SENSEVAL-3 TASK
Word-Sense Disambiguation of WordNet Glosses
Kenneth C. Litkowski
CL Research
9208 Gue Road
Damascus, MD 20872
ken@clres.com
Abstract
The SENSEVAL-3 task to perform word-sense
disambiguation of WordNet glosses was
designed to encourage development of technology
to make use of standard lexical resources. The
task was based on the availability of sense-
disambiguated hand-tagged glosses created in the
eXtended WordNet project. The hand-tagged
glosses provided a “gold standard” for judging
the performance of automated disambiguation
systems. Seven teams participated in the task,
with a total of 10 runs. Scoring these runs as an
“all-words” task, along with considerable
discussions among participants, provided more
insights than just the underlying technology. The
task identified several issues about the nature of
the WordNet sense inventory and the underlying
use of wordnet design principles, particularly the
significance of WordNet-style relations.
Introduction
In SENSEVAL-2, performance in the lexical sample
task dropped considerably (Kilgarriff, 2001).
Kilgarriff suggested that using WordNet (Fellbaum,
1998) for SENSEVAL has drawbacks. WordNet was
not designed to serve as a lexical resource, but its
public availability and reasonable comprehensiveness
have been dominant factors in its selection as the
lexical resource of choice for Senseval and for many
applications. These factors have led to further
funding by U.S. government agencies and many
improvements are currently underway. Among these
improvements is a planned hand-tagging of the
WordNet glosses with their WordNet senses. At the
same time, sense-tagging of the glosses is being
performed in the Extended WordNet (XWN) project
under development at the University of Texas at
Dallas (Mihalcea and Moldovan, 2001)1. The XWN
project also parses the WordNet glosses into a part of
speech tree and transforms them into a logical
predicate form.
More generally, sense disambiguation of
definitions in any lexical resource is an important
objective in the language engineering community.

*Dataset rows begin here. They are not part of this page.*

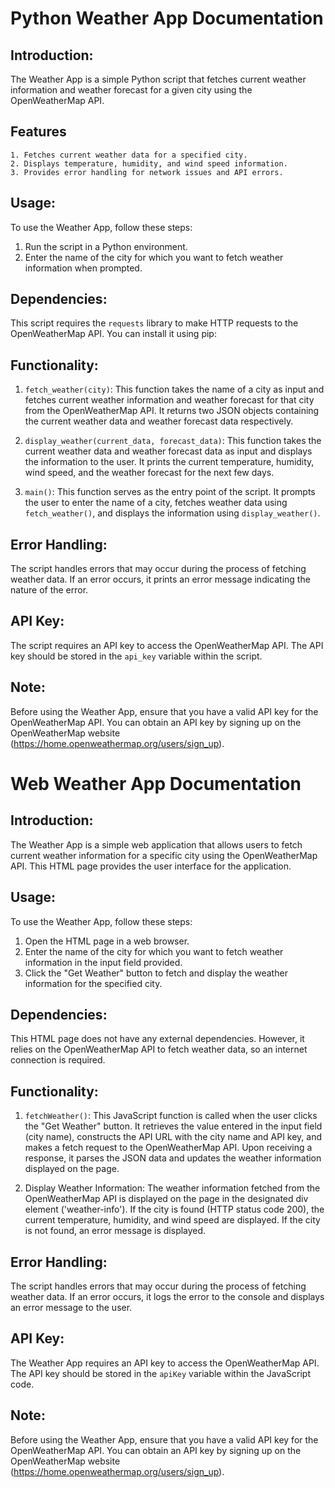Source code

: Python Weather App Documentation
=========================

Introduction:
--------------
The Weather App is a simple Python script that fetches current weather information and weather forecast for a given city using the OpenWeatherMap API.

Features
--------

    1. Fetches current weather data for a specified city.
    2. Displays temperature, humidity, and wind speed information.
    3. Provides error handling for network issues and API errors.

Usage:
-------
To use the Weather App, follow these steps:
1. Run the script in a Python environment.
2. Enter the name of the city for which you want to fetch weather information when prompted.

Dependencies:
---------------
This script requires the `requests` library to make HTTP requests to the OpenWeatherMap API. You can install it using pip:

Functionality:
----------------
1. `fetch_weather(city)`: This function takes the name of a city as input and fetches current weather information and weather forecast for that city from the OpenWeatherMap API. It returns two JSON objects containing the current weather data and weather forecast data respectively.

2. `display_weather(current_data, forecast_data)`: This function takes the current weather data and weather forecast data as input and displays the information to the user. It prints the current temperature, humidity, wind speed, and the weather forecast for the next few days.

3. `main()`: This function serves as the entry point of the script. It prompts the user to enter the name of a city, fetches weather data using `fetch_weather()`, and displays the information using `display_weather()`.

Error Handling:
------------------
The script handles errors that may occur during the process of fetching weather data. If an error occurs, it prints an error message indicating the nature of the error.

API Key:
----------
The script requires an API key to access the OpenWeatherMap API. The API key should be stored in the `api_key` variable within the script.

Note:
------
Before using the Weather App, ensure that you have a valid API key for the OpenWeatherMap API. You can obtain an API key by signing up on the OpenWeatherMap website (https://home.openweathermap.org/users/sign_up).

Web Weather App Documentation
=========================

Introduction:
--------------
The Weather App is a simple web application that allows users to fetch current weather information for a specific city using the OpenWeatherMap API. This HTML page provides the user interface for the application.

Usage:
-------
To use the Weather App, follow these steps:
1. Open the HTML page in a web browser.
2. Enter the name of the city for which you want to fetch weather information in the input field provided.
3. Click the "Get Weather" button to fetch and display the weather information for the specified city.

Dependencies:
---------------
This HTML page does not have any external dependencies. However, it relies on the OpenWeatherMap API to fetch weather data, so an internet connection is required.

Functionality:
----------------
1. `fetchWeather()`: This JavaScript function is called when the user clicks the "Get Weather" button. It retrieves the value entered in the input field (city name), constructs the API URL with the city name and API key, and makes a fetch request to the OpenWeatherMap API. Upon receiving a response, it parses the JSON data and updates the weather information displayed on the page.

2. Display Weather Information: The weather information fetched from the OpenWeatherMap API is displayed on the page in the designated div element ('weather-info'). If the city is found (HTTP status code 200), the current temperature, humidity, and wind speed are displayed. If the city is not found, an error message is displayed.

Error Handling:
------------------
The script handles errors that may occur during the process of fetching weather data. If an error occurs, it logs the error to the console and displays an error message to the user.

API Key:
----------
The Weather App requires an API key to access the OpenWeatherMap API. The API key should be stored in the `apiKey` variable within the JavaScript code.

Note:
------
Before using the Weather App, ensure that you have a valid API key for the OpenWeatherMap API. You can obtain an API key by signing up on the OpenWeatherMap website (https://home.openweathermap.org/users/sign_up).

The first significant disambiguation of dictionary
definitions and creation of a hierarchy took place 25
years ago in the groundbreaking work of Amsler
(1980). However, while substantial research has been
performed on machine-readable dictionaries since
that time, technology has not yet been developed to
make systematic use of these resources. This
SENSEVAL task was designed to encourage the
lexical research community to take up the challenge
of disambiguating dictionary definitions.
XWN is used as a core knowledge base for
applications such as question answering, information
retrieval, information extraction, summarization,
natural language generation, inferences, and other
knowledge intensive applications. The glosses contain
a part of the world knowledge since they define the
most common concepts of the English language. In
the XWN project, many open-class words in
WordNet glosses have been hand-tagged and provide
a “gold standard” against which disambiguation
systems can be judged. The SENSEVAL-3 task is to
replicate the hand-tagged results.
The Extended WordNet (XWN) project has
disambiguated the content words (nouns, verbs,
adjectives, and adverbs) of all glosses, combining
human annotation and automated methods using
WordNet 1.7.1. A “quality” attribute was given to
each lemma. XWN used two automatic systems to
disambiguate the content words. When the two
systems agreed, the lemma was given a “silver”
1http://www.hlt.utdallas.edu/
                                             Association for Computational Linguistics
                        for the Semantic Analysis of Text, Barcelona, Spain, July 2004
                 SENSEVAL-3: Third International Workshop on the Evaluation of Systems
quality. Otherwise, a lemma was given a “normal”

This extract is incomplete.